Elon Musk turned to his 28 million followers to help push Tesla’s latest product, the Megapack, to electric utilities in an aim to replace peaker plants.

After a year of anticipation, Tesla launched ‘Megapack’ last month.

It’s the company’s latest energy storage product, after the Powerpack and the Powerwall, and it is meant as an even bigger option targeting electric utility projects.

According to Tesla, a single Megapack has up to 3 MWh of storage capacity and a 1.5 MW inverter.

The company’s energy storage business has found some success with electric utility companies through the years with its Powerpack, but the competition has been offering bigger options.

Tesla was competing by simply configuring projects with a lot of Powerpacks, but now the Megapack is a new option better suited for larger projects:

“Using Megapack, Tesla can deploy an emissions-free 250 MW, 1 GWh power plant in less than three months on a three-acre footprint – four times faster than a traditional fossil fuel power plant of that size. Megapack can also be DC-connected directly to solar, creating seamless renewable energy plants.”

The new product was launched a month ago but after a series of tweets about climate change, CEO Elon Musk tweeted the product as a solution for electric utilities:

He even encouraged his followers to contact their local public utility commissioners and authorities to tell them about the product.

Musk especially would like Megapacks to replace peaker plants, which are smaller and less efficient fossil fuel plants used when the grid requires a lot more energy than average, like at its ‘peak’ — hence the name.

Things like extremely hot days when most households are using AC can cause electric utilities to activate those costly and polluting plants.

During those peaks, they often increase the cost of electricity. it’s why charging networks, like Tesla’s Supercharger network, are expensive to operate.

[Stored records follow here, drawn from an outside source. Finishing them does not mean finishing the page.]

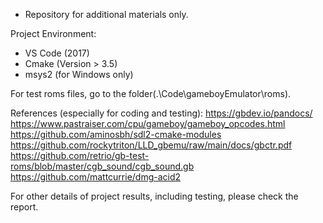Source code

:* Repository for additional materials only.


Project Environment:

- VS Code (2017)
- Cmake (Version > 3.5)
- msys2 (for Windows only)

For test roms files, go to the folder(.\Code\gameboyEmulator\roms).

References (especially for coding and testing):
https://gbdev.io/pandocs/
https://www.pastraiser.com/cpu/gameboy/gameboy_opcodes.html
https://github.com/aminosbh/sdl2-cmake-modules
https://github.com/rockytriton/LLD_gbemu/raw/main/docs/gbctr.pdf
https://github.com/retrio/gb-test-roms/blob/master/cgb_sound/cgb_sound.gb
https://github.com/mattcurrie/dmg-acid2

For other details of project results, including testing, please check the report.
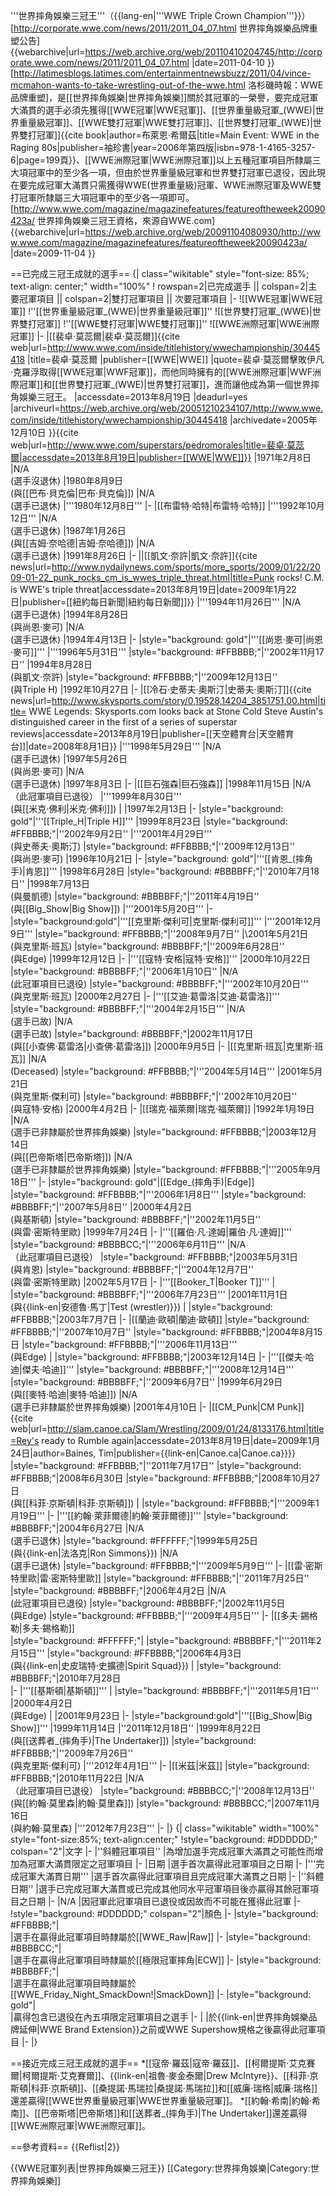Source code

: '''世界摔角娛樂三冠王'''（{{lang-en|'''WWE Triple Crown Champion'''}}）<ref>[http://corporate.wwe.com/news/2011/2011_04_07.html 世界摔角娛樂品牌重塑公告] {{webarchive|url=https://web.archive.org/web/20110410204745/http://corporate.wwe.com/news/2011/2011_04_07.html |date=2011-04-10 }}</ref><ref>[http://latimesblogs.latimes.com/entertainmentnewsbuzz/2011/04/vince-mcmahon-wants-to-take-wrestling-out-of-the-wwe.html 洛杉磯時報：WWE品牌重塑]</ref>，是[[世界摔角娛樂|世界摔角娛樂]]關於其冠軍的一榮譽，要完成冠軍大滿貫的選手必須先獲得[[WWE冠軍|WWE冠軍]]、[[世界重量級冠軍_(WWE)|世界重量級冠軍]]、[[WWE雙打冠軍|WWE雙打冠軍]]、[[世界雙打冠軍_(WWE)|世界雙打冠軍]]<ref name=bs199>{{cite book|author=布萊恩·希爾茲|title=Main Event: WWE in the Raging 80s|publisher=袖珍書|year=2006年第四版|isbn=978-1-4165-3257-6|page=199頁}}</ref>、[[WWE洲際冠軍|WWE洲際冠軍]]以上五種冠軍項目所隸屬三大項冠軍中的至少各一項，但由於世界重量級冠軍和世界雙打冠軍已退役，因此現在要完成冠軍大滿貫只需獲得WWE(世界重量級)冠軍、WWE洲際冠軍及WWE雙打冠軍所隸屬三大項冠軍中的至少各一項即可。<ref>[http://www.wwe.com/magazine/magazinefeatures/featureoftheweek20090423a/ 世界摔角娛樂三冠王資格，來源自WWE.com] {{webarchive|url=https://web.archive.org/web/20091104080930/http://www.wwe.com/magazine/magazinefeatures/featureoftheweek20090423a/ |date=2009-11-04 }}</ref>

==已完成三冠王成就的選手==
{| class="wikitable" style="font-size: 85%; text-align: center;" width="100%"
! rowspan=2|已完成選手 || colspan=2|主要冠軍項目 || colspan=2|雙打冠軍項目 || 次要冠軍項目
|-
![[WWE冠軍|WWE冠軍]]
!''[[世界重量級冠軍_(WWE)|世界重量級冠軍]]''
![[世界雙打冠軍_(WWE)|世界雙打冠軍]]
!''[[WWE雙打冠軍|WWE雙打冠軍]]''
![[WWE洲際冠軍|WWE洲際冠軍]]
|-
|[[裴卓·莫蕊爾|裴卓·莫蕊爾]]<ref name=bs199></ref><ref name="裴卓·莫蕊爾">{{cite web|url=http://www.wwe.com/inside/titlehistory/wwechampionship/30445418 |title=裴卓·莫蕊爾 |publisher=[[WWE|WWE]] |quote=裴卓·莫蕊爾擊敗伊凡·克羅浮取得[[WWE冠軍|WWF冠軍]]，而他同時擁有的[[WWE洲際冠軍|WWF洲際冠軍]]和[[世界雙打冠軍_(WWE)|世界雙打冠軍]]，進而讓他成為第一個世界摔角娛樂三冠王。 |accessdate=2013年8月19日 |deadurl=yes |archiveurl=https://web.archive.org/web/20051210234107/http://www.wwe.com/inside/titlehistory/wwechampionship/30445418 |archivedate=2005年12月10日 }}</ref><ref>{{cite web|url=http://www.wwe.com/superstars/pedromorales|title=裴卓·莫蕊爾|accessdate=2013年8月19日|publisher=[[WWE|WWE]]}}</ref>
|1971年2月8日
|N/A<br>(選手沒退休)
|1980年8月9日<br />(與[[巴布·貝克倫|巴布·貝克倫]])
|N/A<br>(選手已退休)
|'''1980年12月8日'''
|-
|[[布雷特·哈特|布雷特·哈特]]
|'''1992年10月12日'''
|N/A<br>(選手已退休)
|1987年1月26日<br />(與[[吉姆·奈哈德|吉姆·奈哈德]])
|N/A<br>(選手已退休)
|1991年8月26日
|-
||[[凱文·奈許|凱文·奈許]]<ref name="CMPunkRecord">{{cite news|url=http://www.nydailynews.com/sports/more_sports/2009/01/22/2009-01-22_punk_rocks_cm_is_wwes_triple_threat.html|title=Punk rocks! C.M. is WWE's triple threat|accessdate=2013年8月19日|date=2009年1月22日|publisher=[[紐約每日新聞|紐約每日新聞]]}}</ref>
|'''1994年11月26日'''
|N/A<br>(選手已退休)
|1994年8月28日<br />(與尚恩·麥可)
|N/A<br>(選手已退休)
|1994年4月13日
|-
|style="background: gold"|'''[[尚恩·麥可|尚恩·麥可]]'''
|'''1996年5月31日'''
|style="background: #FFBBBB;"|''2002年11月17日''
|1994年8月28日<br />(與凱文·奈許)
|style="background: #FFBBBB;"|''2009年12月13日''<br />(與Triple H)
|1992年10月27日
|-
|[[冷石·史蒂夫·奧斯汀|史蒂夫·奧斯汀]]<ref>{{cite news|url=http://www.skysports.com/story/0,19528,14204_3851751,00.html|title= WWE Legends: Skysports.com looks back at Stone Cold Steve Austin's distinguished career in the first of a series of superstar reviews|accessdate=2013年8月19日|publisher=[[天空體育台|天空體育台]]|date=2008年8月1日}}</ref>
|'''1998年5月29日'''
|N/A<br>(選手已退休)
|1997年5月26日<br />(與尚恩·麥可)
|N/A<br>(選手已退休)
|1997年8月3日
|-
|[[巨石強森|巨石強森]]
|1998年11月15日
|N/A<br>（此冠軍項目已退役）
|'''1999年8月30日'''<br />(與[[米克·佛利|米克·佛利]])
|
|1997年2月13日
|-
|style="background: gold"|'''[[Triple_H|Triple H]]'''
|1999年8月23日
|style="background: #FFBBBB;"|''2002年9月2日''
|'''2001年4月29日'''<br />(與史蒂夫·奧斯汀)
|style="background: #FFBBBB;"|''2009年12月13日''<br />(與尚恩·麥可)
|1996年10月21日
|-
|style="background: gold"|'''[[肯恩_(摔角手)|肯恩]]'''
|1998年6月28日
|style="background: #BBBBFF;"|''2010年7月18日''
|1998年7月13日<br />(與曼凱德)
|style="background: #BBBBFF;"|''2011年4月19日''<br />(與[[Big_Show|Big Show]])
|'''2001年5月20日'''
|-
|style="background:gold"|'''[[克里斯·傑利可|克里斯·傑利可]]'''
|'''2001年12月9日'''
|style="background: #FFBBBB;"|''2008年9月7日''
|\2001年5月21日<br />(與克里斯·班瓦)
|style="background: #BBBBFF;"|''2009年6月28日''<br />(與Edge)
|1999年12月12日
|-
|'''[[寇特·安格|寇特·安格]]'''
|2000年10月22日
|style="background: #BBBBFF;"|''2006年1月10日''
|N/A<br>(此冠軍項目已退役)
|style="background: #BBBBFF;"|'''2002年10月20日'''<br />(與克里斯·班瓦)
|2000年2月27日
|-
|'''[[艾迪·葛雷洛|艾迪·葛雷洛]]'''
|style="background: #BBBBFF;"|'''2004年2月15日'''
|N/A<br>(選手已故)
|N/A<br>(選手已故)
|style="background: #BBBBFF;"|2002年11月17日<br />(與[[小查佛·葛雷洛|小查佛·葛雷洛]])
|2000年9月5日
|-
|[[克里斯·班瓦|克里斯·班瓦]]
|N/A<br>(Deceased)
|style="background: #FFBBBB;"|'''2004年5月14日'''
|2001年5月21日<br>(與克里斯·傑利可)
|style="background: #BBBBFF;"|''2002年10月20日''<br />(與寇特·安格)
|2000年4月2日
|-
|[[瑞克·福萊爾|瑞克·福萊爾]]
|1992年1月19日
|N/A<br>(選手已非隸屬於世界摔角娛樂)
|style="background: #FFBBBB;"|2003年12月14日<br />(與[[巴帝斯塔|巴帝斯塔]])
|N/A<br>(選手已非隸屬於世界摔角娛樂)
|style="background: #FFBBBB;"|'''2005年9月18日'''
|-
|style="background: gold"|[[Edge_(摔角手)|Edge]]
|style="background: #FFBBBB;"|'''2006年1月8日'''
|style="background: #BBBBFF;"|''2007年5月8日''
|2000年4月2日<br />(與基斯頓)
|style="background: #BBBBFF;"|''2002年11月5日''<br />(與雷·密斯特里歐)
|1999年7月24日
|-
|'''[[羅伯·凡·達姆|羅伯·凡·達姆]]'''
|style="background: #BBBBCC;"|'''2006年6月11日'''
|N/A<br>（此冠軍項目已退役）
|style="background: #FFBBBB;"|2003年5月31日<br />(與肯恩)
|style="background: #BBBBFF;"|''2004年12月7日''<br />(與雷·密斯特里歐)
|2002年5月17日
|-
|'''[[Booker_T|Booker T]]'''
|
|style="background: #BBBBFF;"|'''2006年7月23日'''
|2001年11月1日<br />(與{{link-en|安德魯·馬丁|Test (wrestler)}})
|
|style="background: #FFBBBB;"|2003年7月7日
|-
|[[蘭迪·歐頓|蘭迪·歐頓]]
|style="background: #FFBBBB;"|''2007年10月7日''
|style="background: #FFBBBB;"|2004年8月15日
|style="background: #FFBBBB;"|'''2006年11月13日'''<br />(與Edge)
|
|style="background: #FFBBBB;"|2003年12月14日
|-
|'''[[傑夫·哈迪|傑夫·哈迪]]'''
|style="background: #BBBBFF;"|'''2008年12月14日'''
|style="background: #BBBBFF;"|''2009年6月7日''
|1999年6月29日<br />(與[[麥特·哈迪|麥特·哈迪]])
|N/A<br>(選手已非隸屬於世界摔角娛樂)
|2001年4月10日
|-
|[[CM_Punk|CM Punk]]<ref name="CMPunkRecord"></ref><ref name="CMPunk2">{{cite web|url=http://slam.canoe.ca/Slam/Wrestling/2009/01/24/8133176.html|title=Rey's ready to Rumble again|accessdate=2013年8月19日|date=2009年1月24日|author=Baines, Tim|publisher={{link-en|Canoe.ca|Canoe.ca}}}}</ref>
|style="background: #FFBBBB;"|''2011年7月17日''
|style="background: #FFBBBB;"|2008年6月30日
|style="background: #FFBBBB;"|2008年10月27日<br />(與[[科菲·京斯頓|科菲·京斯頓]])
|
|style="background: #FFBBBB;"|'''2009年1月19日'''
|-
|'''[[約翰·萊菲爾德|約翰·萊菲爾德]]'''
|style="background: #BBBBFF;"|2004年6月27日
|N/A<br>(選手已退休)
|style="background: #FFFFFF;"|1999年5月25日<br />(與{{link-en|法洛克|Ron Simmons}})
|N/A<br>(選手已退休)
|style="background: #FFBBBB;"|'''2009年5月9日'''
|-
|[[雷·密斯特里歐|雷·密斯特里歐]]
|style="background: #FFBBBB;"|''2011年7月25日''
|style="background: #BBBBFF;"|2006年4月2日
|N/A<br>(此冠軍項目已退役)
|style="background: #BBBBFF;"|2002年11月5日<br />(與Edge)
|style="background: #FFBBBB;"|'''2009年4月5日'''
|-
|[[多夫·錫格勒|多夫·錫格勒]]  
|style="background: #FFFFFF;"|
|style="background: #BBBBFF;"|'''2011年2月15日'''
|style="background: #FFBBBB;"|2006年4月3日<br />(與{{link-en|史皮瑞特·史擴德|Spirit Squad}})
|
|style="background: #BBBBFF;"|2010年7月28日<br>
|-
|'''[[基斯頓|基斯頓]]'''
|
|style="background: #BBBBFF;"|'''2011年5月1日'''
|2000年4月2日<br />(與Edge)
|
|2001年9月23日
|-
|style="background:gold"|'''[[Big_Show|Big Show]]'''
|1999年11月14日
|''2011年12月18日''
|1999年8月22日<br />(與[[送葬者_(摔角手)|The Undertaker]])
|style="background: #FFBBBB;"|''2009年7月26日''<br />(與克里斯·傑利可)
|'''2012年4月1日'''
|-
|[[米茲|米茲]]
|style="background: #FFBBBB;"|2010年11月22日
|N/A<br>（此冠軍項目已退役）
|style="background: #BBBBCC;"|''2008年12月13日''<br />(與[[約翰·莫里森|約翰·莫里森]])
|style="background: #BBBBCC;"|2007年11月16日<br />(與約翰·莫里森)
|'''2012年7月23日'''
|-
|}
{| class="wikitable" width="100%" style="font-size:85%; text-align:center;"
!style="background: #DDDDDD;" colspan="2"|文字
|-
|''斜體冠軍項目''
|為增加選手完成冠軍大滿貫之可能性而增加為冠軍大滿貫限定之冠軍項目
|-
|日期
|選手首次贏得此冠軍項目之日期
|-
|'''完成冠軍大滿貫日期'''
|選手首次贏得此冠軍項目且完成冠軍大滿貫之日期
|-
|''斜體日期''
|選手已完成冠軍大滿貫或已完成其他同水平冠軍項目後亦贏得其餘冠軍項目之日期
|-
|N/A
|因冠軍此冠軍項目已退役或因故而不可能在獲得此冠軍
|-
!style="background: #DDDDDD;" colspan="2"|顏色
|-
|style="background: #FFBBBB;"|<br />
|選手在贏得此冠軍項目時隸屬於[[WWE_Raw|Raw]]
|-
|style="background: #BBBBCC;"|<br />
|選手在贏得此冠軍項目時隸屬於[[極限冠軍摔角|ECW]]
|-
|style="background: #BBBBFF;"|<br />
|選手在贏得此冠軍項目時隸屬於[[WWE_Friday_Night_SmackDown!|SmackDown]]
|-
|style="background: gold"|<br />
|贏得包含已退役在內五項限定冠軍項目之選手
|-
|
|於{{link-en|世界摔角娛樂品牌延伸|WWE Brand Extension}}之前或WWE Supershow規格之後贏得此冠軍項目
|-
|}

==接近完成三冠王成就的選手==
*[[寇帝·羅茲|寇帝·羅茲]]、[[柯爾提斯·艾克賽爾|柯爾提斯·艾克賽爾]]、{{link-en|祖魯·麥金泰爾|Drew McIntyre}}、[[科菲·京斯頓|科菲·京斯頓]]、[[桑提諾·馬瑞拉|桑提諾·馬瑞拉]]和[[威廉·瑞格|威廉·瑞格]]還差贏得[[WWE世界重量級冠軍|WWE世界重量級冠軍]]。
*[[約翰·希南|約翰·希南]]、[[巴帝斯塔|巴帝斯塔]]和[[送葬者_(摔角手)|The Undertaker]]還差贏得[[WWE洲際冠軍|WWE洲際冠軍]]。

==參考資料==
{{Reflist|2}}

{{WWE冠軍列表|世界摔角娛樂三冠王}}
[[Category:世界摔角娛樂|Category:世界摔角娛樂]]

Their electricity demand is not stable. It can be flat for hours and then several vehicles come to charge at once and the demand spikes — creating demand charges.

Yesterday, Tesla announced that its Supercharger network delivered an impressive 72 GWh of electricity in a month.

Electrek’s Take

Elon telling his followers to reach out to public utility commissioners is kind of a strange way to advertise Megapacks, but I wouldn’t be too surprised if it’s effective.

However, I think the best way would be for Tesla to deploy the Megapack at its own facilities, like factories, warehouses, and some of its most used Superchargers, and show the local utilities how useful the energy can be.

But there’s also the Moss Landing project, which is going to use Megapack, coming next year and should become one of the largest energy storage projects in the world.

If that’s successful, it should go a long way to convince other electric utilities to add energy storage to their assets and start decommissioning peaker plants.